> **Aim of the exercise**: For the entries below, count the lines containing "longtable" and give only that number.

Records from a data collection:

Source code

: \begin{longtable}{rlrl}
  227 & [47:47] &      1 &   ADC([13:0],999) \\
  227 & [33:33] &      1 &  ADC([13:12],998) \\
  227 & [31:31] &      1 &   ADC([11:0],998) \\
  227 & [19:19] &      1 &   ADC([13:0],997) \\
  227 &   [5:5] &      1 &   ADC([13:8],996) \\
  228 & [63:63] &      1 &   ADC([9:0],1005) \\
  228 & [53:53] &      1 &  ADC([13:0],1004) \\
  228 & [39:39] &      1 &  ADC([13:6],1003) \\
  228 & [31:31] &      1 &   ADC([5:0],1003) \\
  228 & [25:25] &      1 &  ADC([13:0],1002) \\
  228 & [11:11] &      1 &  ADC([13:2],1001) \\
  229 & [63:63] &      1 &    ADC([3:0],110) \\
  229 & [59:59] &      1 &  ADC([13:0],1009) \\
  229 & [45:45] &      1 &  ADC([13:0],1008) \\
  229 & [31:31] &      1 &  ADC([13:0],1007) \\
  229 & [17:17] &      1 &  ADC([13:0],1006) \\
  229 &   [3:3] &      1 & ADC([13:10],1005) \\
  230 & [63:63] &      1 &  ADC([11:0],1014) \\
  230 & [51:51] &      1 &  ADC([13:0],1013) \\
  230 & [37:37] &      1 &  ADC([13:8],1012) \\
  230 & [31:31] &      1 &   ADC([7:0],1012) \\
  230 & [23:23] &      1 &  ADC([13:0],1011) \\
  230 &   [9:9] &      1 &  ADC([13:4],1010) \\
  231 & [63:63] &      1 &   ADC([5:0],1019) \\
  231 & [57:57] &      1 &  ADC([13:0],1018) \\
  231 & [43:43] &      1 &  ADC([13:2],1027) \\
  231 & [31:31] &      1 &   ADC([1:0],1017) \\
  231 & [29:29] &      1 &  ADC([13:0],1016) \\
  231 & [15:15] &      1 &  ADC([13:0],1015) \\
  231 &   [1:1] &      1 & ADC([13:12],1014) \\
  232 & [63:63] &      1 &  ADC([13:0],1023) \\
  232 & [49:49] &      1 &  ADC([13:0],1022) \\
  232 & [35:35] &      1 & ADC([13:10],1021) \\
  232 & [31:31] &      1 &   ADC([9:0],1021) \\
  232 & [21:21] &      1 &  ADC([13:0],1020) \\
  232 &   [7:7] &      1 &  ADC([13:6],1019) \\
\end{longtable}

> **Completed task**: 2